Is Universal Life Insurance Worth It?
Whether it is worth it depends on your financial situation and individual goals. If you need a permanent life insurance policy and want the flexibility to adjust your premiums and death benefits over time, universal life insurance may be a good option.
However, if you only need life insurance for a certain period of time and want to keep your premiums low, term life insurance may be a better option.
It’s important to work with a financial advisor or insurance agent who can help you understand your options and make an informed decision about the type of life insurance policy that’s right for you.
Can You Cash Out A Universal Life Insurance Policy?
Yes, you can usually collect a universal life insurance policy, but there may be financial consequences. When you cash in a universal life insurance policy, you essentially surrender the policy and receive the cash value accumulated within it. However, the amount of cash you receive may be less than the total amount of premiums you paid on the policy, especially if you cancel the policy in the early years.
In addition, waiving it before age 59 1/2 may result in a tax penalty on the policy proceeds. This is because earnings are deferred and subject to income tax when withdrawn.
If you need to access the cash value of a universal life insurance policy, there may be other options you can consider, such as taking out a policy loan or using the cash value as collateral for a loan. However, these options also have their own risks and benefits, and it’s important to carefully consider all options before making a decision.
Universal Life Insurance vs. Whole Life Insurance
Universal life insurance and whole life insurance are types of permanent life insurance, meaning they provide coverage for the policyholder’s life, as long as the premiums are paid. However, there are some key differences between the two:
- Flexibility – Universal life insurance often offers more flexibility than life insurance. Policyholders can adjust their premium payments and death benefits, and may even have the option to skip premium payments if they have accumulated enough cash value in the policy.

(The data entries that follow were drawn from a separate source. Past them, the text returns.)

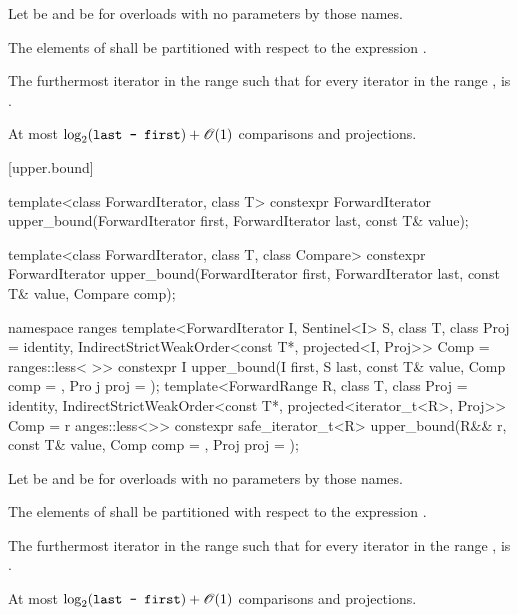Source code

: \begin{itemdescr}
\pnum
Let  be  and
 be 
for overloads with no parameters by those names.

\pnum
\requires
The elements
of
shall be partitioned with respect to the expression
.

\pnum
\returns
The furthermost iterator
in the range
such that for every iterator
in the range
,
 is .

\pnum
\complexity
At most
$\log_2(\texttt{last - first}) + \mathscr{O}(1)$
comparisons and projections.
\end{itemdescr}

[upper.bound]{}

%
\begin{itemdecl}
template<class ForwardIterator, class T>
  constexpr ForwardIterator
    upper_bound(ForwardIterator first, ForwardIterator last,
                const T& value);

template<class ForwardIterator, class T, class Compare>
  constexpr ForwardIterator
    upper_bound(ForwardIterator first, ForwardIterator last,
                const T& value, Compare comp);

namespace ranges {
  template<ForwardIterator I, Sentinel<I> S, class T, class Proj = identity,
      IndirectStrictWeakOrder<const T*, projected<I, Proj>> Comp = ranges::less<
>>
    constexpr I upper_bound(I first, S last, const T& value, Comp comp = {}, Pro
j proj = {});
  template<ForwardRange R, class T, class Proj = identity,
      IndirectStrictWeakOrder<const T*, projected<iterator_t<R>, Proj>> Comp = r
anges::less<>>
    constexpr safe_iterator_t<R>
      upper_bound(R&& r, const T& value, Comp comp = {}, Proj proj = {});
}
\end{itemdecl}

\begin{itemdescr}
\pnum
Let  be  and
 be 
for overloads with no parameters by those names.

\pnum
\requires
The elements
of
shall be partitioned with respect to the expression
.

\pnum
\returns
The furthermost iterator
in the range
such that for every iterator
in the range
,
 is .

\pnum
\complexity
At most
$\log_2(\texttt{last - first}) + \mathscr{O}(1)$
comparisons and projections.
\end{itemdescr}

- Cash Value – Both types of policies accumulate cash value over time, but universal life insurance generally offers more flexibility in how cash value is invested and accessed. Policyholders can generally choose from a variety of investment options and access cash value through withdrawals or loans.
- Premiums – Universal life insurance policies generally have lower premiums than lifetime policies, although this can vary based on factors such as the age and health of the policyholder.
- Death benefit – Life insurance generally offers a fixed death benefit, while universal life insurance offers more flexibility in how the death benefit is structured. Policyholders can typically adjust the amount of the death benefit over time, which can be helpful for those who want to increase or decrease their coverage as their needs change.
- Guarantees – Whole life insurance offers more guarantees than universal life insurance, such as a guaranteed death benefit and a guaranteed cash value growth rate. Universal life policies can have more variability in terms of return on investment and cash value growth.
Universal life insurance is a type of permanent life insurance policy that offers a death benefit, a cash value component, and premium payment flexibility and death benefits. While it has a number of benefits, it is also a complex financial product that can be more expensive than other types of life insurance. It is important to carefully consider your individual financial situation and goals before purchasing universal life insurance.